## Materials provided
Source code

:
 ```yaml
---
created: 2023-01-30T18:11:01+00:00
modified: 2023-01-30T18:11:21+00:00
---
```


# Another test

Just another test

## Assignment
Reproduce every entry shown above, precisely as it stands.

## Answer to this exercise
Source code

:
 ```yaml
---
created: 2023-01-30T18:11:01+00:00
modified: 2023-01-30T18:11:21+00:00
---
```


# Another test

Just another test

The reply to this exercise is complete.